Monday, June 27, 2011
Marriott Ranch is a 4200 acre cattle ranch near Rattlesnake Mountain, about an hour from Washington, DC. I had the chance to accompany my autistic daughter on a youth trip there during this past week.
About 150 youth spent three days re-living the Mormon handcart trek - no cell phones, no computers, no microwaves or ovens, no flush toilets. I didn't take a camera, so the image above is a shot from the internet showing the views near Hume, Virginia, and looks like the blue skies and green landscapes we saw.

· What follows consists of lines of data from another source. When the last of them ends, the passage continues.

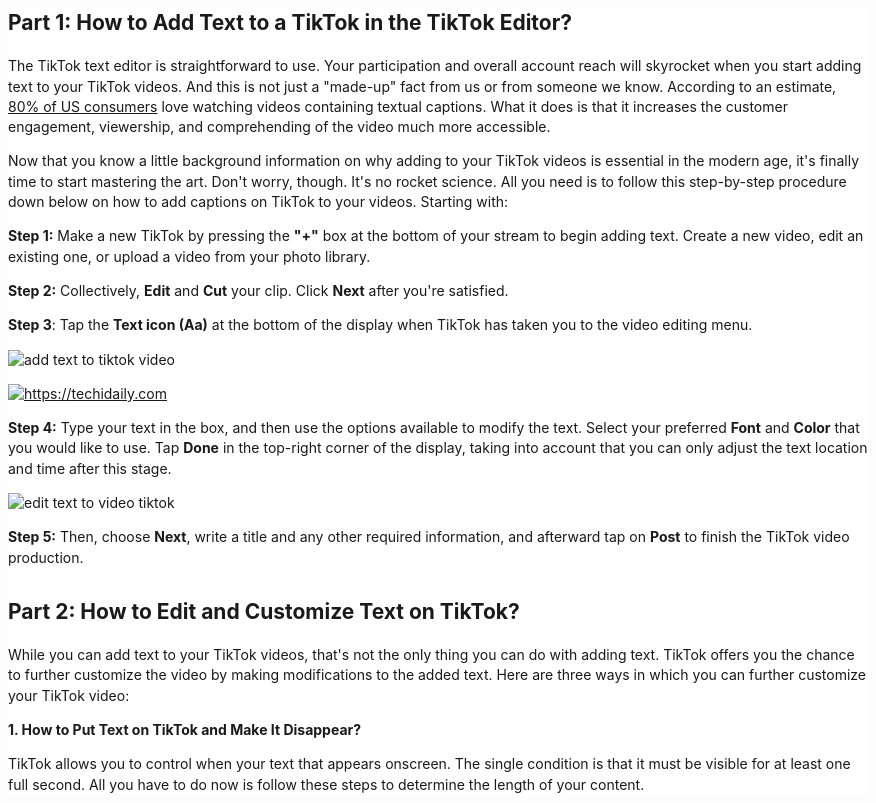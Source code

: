 ## Part 1: How to Add Text to a TikTok in the TikTok Editor?

The TikTok text editor is straightforward to use. Your participation and overall account reach will skyrocket when you start adding text to your TikTok videos. And this is not just a "made-up" fact from us or from someone we know. According to an estimate, [80% of US consumers](https://www.nexttv.com/news/mobile-videos-often-watched-without-audio-study-finds) love watching videos containing textual captions. What it does is that it increases the customer engagement, viewership, and comprehending of the video much more accessible.

Now that you know a little background information on why adding to your TikTok videos is essential in the modern age, it's finally time to start mastering the art. Don't worry, though. It's no rocket science. All you need is to follow this step-by-step procedure down below on how to add captions on TikTok to your videos. Starting with:

**Step 1:** Make a new TikTok by pressing the **"+"** box at the bottom of your stream to begin adding text. Create a new video, edit an existing one, or upload a video from your photo library.

**Step 2:** Collectively, **Edit** and **Cut** your clip. Click **Next** after you're satisfied.

**Step 3**: Tap the **Text icon (Aa)** at the bottom of the display when TikTok has taken you to the video editing menu.

![add text to tiktok video](https://images.wondershare.com/filmora/article-images/add-text-to-tiktok-video.jpg)


<a href="https://bluettieu.pxf.io/c/5597632/2141676/17091" target="_top" id="2141676">
  <img src="//a.impactradius-go.com/display-ad/17091-2141676" border="0" alt="https://techidaily.com" width="728" height="90"/>
</a>
<img height="0" width="0" src="https://bluettieu.pxf.io/i/5597632/2141676/17091" style="position:absolute;visibility:hidden;" border="0" />


**Step 4:** Type your text in the box, and then use the options available to modify the text. Select your preferred **Font** and **Color** that you would like to use. Tap **Done** in the top-right corner of the display, taking into account that you can only adjust the text location and time after this stage.

![edit text to video tiktok](https://images.wondershare.com/filmora/article-images/edit-text-to-video-tiktok.jpg)

**Step 5:** Then, choose **Next**, write a title and any other required information, and afterward tap on **Post** to finish the TikTok video production.

## Part 2: How to Edit and Customize Text on TikTok?

While you can add text to your TikTok videos, that's not the only thing you can do with adding text. TikTok offers you the chance to further customize the video by making modifications to the added text. Here are three ways in which you can further customize your TikTok video:

**1\. How to Put Text on TikTok and Make It Disappear?**

TikTok allows you to control when your text that appears onscreen. The single condition is that it must be visible for at least one full second. All you have to do now is follow these steps to determine the length of your content.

We pulled handcarts along the trails south of Rattlesnake Mountain. One stretch we will all remember was the ascent of Killer Ridge - where the men and boys were pulled away and forbidden to talk with or help the girls. I'd heard about the "Women's Pull," but it was another thing entirely to experience it. The way was full of rocks, eroded trail, and tree roots - entirely difficult even had it been flat terrain, much less the steep side of a mountainous ridge. Because the weather was lovely, they had us go all the way to the top of the ridge. It was intense in a good way and possibly the most physically challenging thing I have done short of un-anesthetized childbirth.
As we camped by the river the second night, most were thinking how hard it had been for those early folks who settled the Western United States. I was thinking about how life is now for so many who don't have access to electricity and plumbing, and how life will be in a post-oil era, whenever that might happen. But there was also the wonder of walking within feet of longhorn cattle (without an intervening fence), watching a crane soar through the sky over our camp, seeing the blanket of stars above us as our campfires died out, and washing in the sparkling waters of the Rappahannock River.
Towards the end of the last day, my daughter told me, "Momar, I don't think I want to do this after all." But that was when we were already on the track home, walking towards the cars that would take us back to our electricity-served modern lives. And it was really the only time she complained, beyond the constant refrain of "My feet are starting to get tired, Momar."
One of the girls captured my feelings well when she said "It was a cleansing experience."